Stored data entries:
──────

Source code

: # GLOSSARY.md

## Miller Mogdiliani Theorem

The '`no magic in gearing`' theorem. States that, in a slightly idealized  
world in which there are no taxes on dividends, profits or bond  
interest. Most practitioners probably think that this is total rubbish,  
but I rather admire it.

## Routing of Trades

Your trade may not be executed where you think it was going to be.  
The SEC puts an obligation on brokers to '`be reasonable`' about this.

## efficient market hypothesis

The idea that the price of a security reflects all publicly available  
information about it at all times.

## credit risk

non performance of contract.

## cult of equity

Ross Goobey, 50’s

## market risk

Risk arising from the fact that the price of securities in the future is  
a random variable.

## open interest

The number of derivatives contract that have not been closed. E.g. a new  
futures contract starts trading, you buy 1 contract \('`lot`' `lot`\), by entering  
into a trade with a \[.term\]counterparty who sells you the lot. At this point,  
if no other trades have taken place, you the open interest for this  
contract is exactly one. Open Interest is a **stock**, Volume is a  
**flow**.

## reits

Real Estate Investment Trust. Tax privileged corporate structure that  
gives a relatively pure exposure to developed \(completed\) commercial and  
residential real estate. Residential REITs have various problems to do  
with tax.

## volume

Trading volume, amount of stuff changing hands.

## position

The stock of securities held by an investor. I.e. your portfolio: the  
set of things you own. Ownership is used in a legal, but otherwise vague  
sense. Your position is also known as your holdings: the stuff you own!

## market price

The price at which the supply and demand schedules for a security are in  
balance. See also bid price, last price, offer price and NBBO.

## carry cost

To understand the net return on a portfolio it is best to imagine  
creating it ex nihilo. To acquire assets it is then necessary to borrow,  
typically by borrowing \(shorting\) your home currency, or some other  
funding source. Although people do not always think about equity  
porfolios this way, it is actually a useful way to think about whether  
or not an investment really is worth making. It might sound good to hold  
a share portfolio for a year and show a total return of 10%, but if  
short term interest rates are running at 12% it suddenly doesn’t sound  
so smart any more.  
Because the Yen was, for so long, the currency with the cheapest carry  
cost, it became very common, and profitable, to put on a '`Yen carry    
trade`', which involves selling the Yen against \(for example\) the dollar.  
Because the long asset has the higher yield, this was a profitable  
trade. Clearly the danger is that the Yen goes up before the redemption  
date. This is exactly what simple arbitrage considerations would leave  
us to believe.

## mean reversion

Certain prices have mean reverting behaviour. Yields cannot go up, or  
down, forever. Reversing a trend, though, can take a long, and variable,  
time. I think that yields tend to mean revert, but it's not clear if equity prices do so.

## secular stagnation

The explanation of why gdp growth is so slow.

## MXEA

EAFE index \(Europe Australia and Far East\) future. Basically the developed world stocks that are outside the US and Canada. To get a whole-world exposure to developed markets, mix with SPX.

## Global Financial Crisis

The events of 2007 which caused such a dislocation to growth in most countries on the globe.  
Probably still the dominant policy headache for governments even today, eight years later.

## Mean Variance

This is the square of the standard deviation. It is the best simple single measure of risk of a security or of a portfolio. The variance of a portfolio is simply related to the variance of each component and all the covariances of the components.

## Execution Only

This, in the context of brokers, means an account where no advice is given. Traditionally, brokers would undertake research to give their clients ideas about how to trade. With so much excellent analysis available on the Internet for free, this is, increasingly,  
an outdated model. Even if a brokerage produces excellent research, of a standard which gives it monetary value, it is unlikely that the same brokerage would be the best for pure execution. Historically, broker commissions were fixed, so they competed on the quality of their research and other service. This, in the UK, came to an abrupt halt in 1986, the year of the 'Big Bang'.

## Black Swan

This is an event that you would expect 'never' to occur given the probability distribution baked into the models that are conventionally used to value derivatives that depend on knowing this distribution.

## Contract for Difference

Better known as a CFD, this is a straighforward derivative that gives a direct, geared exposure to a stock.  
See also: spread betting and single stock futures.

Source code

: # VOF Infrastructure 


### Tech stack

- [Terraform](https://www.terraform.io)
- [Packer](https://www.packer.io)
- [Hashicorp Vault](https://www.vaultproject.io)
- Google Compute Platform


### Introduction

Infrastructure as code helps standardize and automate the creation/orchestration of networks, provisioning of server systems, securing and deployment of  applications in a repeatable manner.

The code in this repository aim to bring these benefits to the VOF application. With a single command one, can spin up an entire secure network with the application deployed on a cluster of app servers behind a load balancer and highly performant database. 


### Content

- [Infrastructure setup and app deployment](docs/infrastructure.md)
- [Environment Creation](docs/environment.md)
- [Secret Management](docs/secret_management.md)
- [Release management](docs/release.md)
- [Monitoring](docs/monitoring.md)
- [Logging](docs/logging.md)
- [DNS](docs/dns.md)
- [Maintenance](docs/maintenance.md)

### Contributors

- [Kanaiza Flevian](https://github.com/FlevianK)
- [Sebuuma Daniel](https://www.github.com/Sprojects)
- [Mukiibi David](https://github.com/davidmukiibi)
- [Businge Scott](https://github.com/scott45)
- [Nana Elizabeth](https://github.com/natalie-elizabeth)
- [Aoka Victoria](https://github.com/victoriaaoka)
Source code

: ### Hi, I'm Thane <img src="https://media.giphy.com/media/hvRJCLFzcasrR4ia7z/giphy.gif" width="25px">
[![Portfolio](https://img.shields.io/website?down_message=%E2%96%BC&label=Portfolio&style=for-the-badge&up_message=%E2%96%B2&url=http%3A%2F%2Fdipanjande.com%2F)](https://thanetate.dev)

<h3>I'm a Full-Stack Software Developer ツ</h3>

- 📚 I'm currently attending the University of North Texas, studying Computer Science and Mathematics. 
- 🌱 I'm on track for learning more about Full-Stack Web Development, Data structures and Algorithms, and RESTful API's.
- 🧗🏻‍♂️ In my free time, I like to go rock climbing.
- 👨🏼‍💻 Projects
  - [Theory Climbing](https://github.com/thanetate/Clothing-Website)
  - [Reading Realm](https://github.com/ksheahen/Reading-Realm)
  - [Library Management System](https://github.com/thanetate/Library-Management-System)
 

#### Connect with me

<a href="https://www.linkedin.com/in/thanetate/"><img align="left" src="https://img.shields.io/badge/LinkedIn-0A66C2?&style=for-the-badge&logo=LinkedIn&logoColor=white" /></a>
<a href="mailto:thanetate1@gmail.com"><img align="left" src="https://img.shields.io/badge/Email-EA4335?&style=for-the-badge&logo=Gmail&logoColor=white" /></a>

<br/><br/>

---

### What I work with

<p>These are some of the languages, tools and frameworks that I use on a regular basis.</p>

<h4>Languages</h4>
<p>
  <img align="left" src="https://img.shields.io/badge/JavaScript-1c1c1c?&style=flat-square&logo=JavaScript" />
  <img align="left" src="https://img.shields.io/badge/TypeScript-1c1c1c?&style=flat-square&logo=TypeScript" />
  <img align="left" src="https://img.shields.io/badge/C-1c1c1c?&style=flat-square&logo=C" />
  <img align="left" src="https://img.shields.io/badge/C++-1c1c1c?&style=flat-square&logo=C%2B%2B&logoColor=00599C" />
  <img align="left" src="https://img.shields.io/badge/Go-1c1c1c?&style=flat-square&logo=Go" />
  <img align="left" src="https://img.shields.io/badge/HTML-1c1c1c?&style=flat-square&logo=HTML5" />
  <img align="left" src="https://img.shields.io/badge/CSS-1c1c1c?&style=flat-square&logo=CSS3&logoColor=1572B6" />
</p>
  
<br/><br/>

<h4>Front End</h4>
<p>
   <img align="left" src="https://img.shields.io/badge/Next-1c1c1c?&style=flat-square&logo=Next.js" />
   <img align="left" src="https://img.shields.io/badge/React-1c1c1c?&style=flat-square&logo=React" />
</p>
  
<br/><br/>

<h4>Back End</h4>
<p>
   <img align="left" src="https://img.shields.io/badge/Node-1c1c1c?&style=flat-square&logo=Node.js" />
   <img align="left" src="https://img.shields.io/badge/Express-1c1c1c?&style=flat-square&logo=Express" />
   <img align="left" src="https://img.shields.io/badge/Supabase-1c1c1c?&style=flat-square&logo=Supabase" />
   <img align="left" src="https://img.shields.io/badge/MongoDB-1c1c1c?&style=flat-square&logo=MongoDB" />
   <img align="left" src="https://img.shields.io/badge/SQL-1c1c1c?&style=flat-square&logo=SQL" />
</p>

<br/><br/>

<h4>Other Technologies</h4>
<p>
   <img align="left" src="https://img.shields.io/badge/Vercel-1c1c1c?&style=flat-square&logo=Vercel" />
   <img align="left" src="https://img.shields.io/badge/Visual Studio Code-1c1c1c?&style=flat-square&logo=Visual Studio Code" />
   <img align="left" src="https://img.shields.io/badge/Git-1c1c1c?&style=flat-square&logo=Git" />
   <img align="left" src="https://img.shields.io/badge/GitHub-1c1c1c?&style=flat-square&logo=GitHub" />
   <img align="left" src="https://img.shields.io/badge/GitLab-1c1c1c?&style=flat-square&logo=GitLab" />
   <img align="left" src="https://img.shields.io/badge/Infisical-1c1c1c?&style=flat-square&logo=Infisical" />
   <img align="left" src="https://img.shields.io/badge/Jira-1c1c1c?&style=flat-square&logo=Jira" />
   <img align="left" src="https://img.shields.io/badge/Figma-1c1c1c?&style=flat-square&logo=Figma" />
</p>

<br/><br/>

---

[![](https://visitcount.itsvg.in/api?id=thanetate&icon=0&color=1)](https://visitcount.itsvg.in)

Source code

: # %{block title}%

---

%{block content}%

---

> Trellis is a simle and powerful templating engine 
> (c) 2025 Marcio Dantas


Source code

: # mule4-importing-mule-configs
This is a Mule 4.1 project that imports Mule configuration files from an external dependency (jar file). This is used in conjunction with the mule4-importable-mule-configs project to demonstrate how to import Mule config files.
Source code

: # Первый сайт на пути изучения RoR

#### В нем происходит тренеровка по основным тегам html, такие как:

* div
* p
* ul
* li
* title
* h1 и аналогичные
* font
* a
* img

──────

→ **Work to complete**: Where a line of the records has the string "variable", copy that line.

→ **Task output**:
a random variable.
down, forever. Reversing a trend, though, can take a long, and variable,  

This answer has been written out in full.